The foundation publishes all donations over $1,000, and among the many families and individuals on 2019’s list, a few names that jump out include Tipper Gore, the Dalio Foundation, Facebook, Gravity Blankets and tech founder David Heinemeier Hansson. In 2019, the fund also received a $3.5 million endowment gift from the Jane Hilder Harris Trust, which will go toward post-traumatic stress disorder research.

The BBRF awards grants to support work in three areas: basic research, new technologies, and next-generation therapies. Each year, the foundation distributes three main grants: the Young Investigator Grant, the Independent Investigator Grant, and the Distinguished Investigator Grant.

The organization says its funding model encourages innovative research. One of the goals of philanthropic funding for research is to serve as seed funding, allowing scientists to start testing their hypotheses. Should these ideas show promise, the early research studies then become the evidence the scientists need to apply for larger, long-term support from government and industry funders. But without philanthropic support for those first studies, some great scientists—and great ideas—may never have the opportunity to develop to their full potential. According to BBRF’s latest annual report, grant recipients have gone on to land an estimated $4 billion in additional research funding from government sources.

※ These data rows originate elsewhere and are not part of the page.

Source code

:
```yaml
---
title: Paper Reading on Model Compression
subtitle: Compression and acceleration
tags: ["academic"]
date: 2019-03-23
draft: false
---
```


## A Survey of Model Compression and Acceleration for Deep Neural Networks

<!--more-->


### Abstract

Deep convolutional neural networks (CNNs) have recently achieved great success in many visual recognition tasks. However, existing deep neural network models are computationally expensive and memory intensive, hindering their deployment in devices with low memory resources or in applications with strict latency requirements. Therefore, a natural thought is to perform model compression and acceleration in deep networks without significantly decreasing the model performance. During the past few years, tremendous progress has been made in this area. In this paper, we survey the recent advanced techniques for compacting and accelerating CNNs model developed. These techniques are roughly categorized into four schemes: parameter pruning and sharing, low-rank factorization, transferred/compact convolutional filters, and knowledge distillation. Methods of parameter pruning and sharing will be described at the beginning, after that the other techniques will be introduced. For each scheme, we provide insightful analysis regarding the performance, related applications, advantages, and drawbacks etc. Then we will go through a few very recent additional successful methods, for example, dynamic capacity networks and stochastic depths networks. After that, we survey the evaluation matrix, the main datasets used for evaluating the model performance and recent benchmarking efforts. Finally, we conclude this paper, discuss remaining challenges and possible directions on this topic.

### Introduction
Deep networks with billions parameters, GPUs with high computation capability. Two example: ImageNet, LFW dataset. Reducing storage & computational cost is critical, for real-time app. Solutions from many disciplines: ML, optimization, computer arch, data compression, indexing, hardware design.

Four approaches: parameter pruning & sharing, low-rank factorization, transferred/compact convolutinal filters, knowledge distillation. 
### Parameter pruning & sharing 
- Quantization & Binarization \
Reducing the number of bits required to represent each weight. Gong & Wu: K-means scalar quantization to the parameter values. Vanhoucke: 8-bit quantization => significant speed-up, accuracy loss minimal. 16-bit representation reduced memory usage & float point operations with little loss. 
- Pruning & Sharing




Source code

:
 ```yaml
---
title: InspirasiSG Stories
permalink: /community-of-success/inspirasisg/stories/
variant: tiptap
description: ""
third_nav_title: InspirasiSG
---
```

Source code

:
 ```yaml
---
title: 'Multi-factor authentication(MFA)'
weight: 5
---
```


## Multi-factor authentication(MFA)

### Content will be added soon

“BBRF Young Investigators represent a new generation of scientists who will pioneer breakthroughs in mental health research,” said Jeffrey Borenstein, M.D., president and CEO of the Brain & Behavior Research Foundation, in the announcement of the newest round of funding. “With these grants, outstanding researchers are able to pursue bold new ideas to answer important questions or help identify potentially game-changing targets for treatment. The awards function as seed funding for new directions that would otherwise be highly unlikely.”

So it makes sense that about 80% of the current year’s Young Investigator grants went to projects considered as basic research into neurological causes of mental illness. The remaining funded projects aim to develop new therapies, diagnostic tools and early interventions, and new technologies for study of the brain.

In other words, philanthropic dollars for early-stage research and early-career researchers can be the catalyst that attracts much larger grants from public and corporate sources—the kind of grants that keep academic researchers employed and that help pay for the departments and institutions they work for. This is one of the expected roles of philanthropy, and why BBRF must be joined by many more funders in this mission.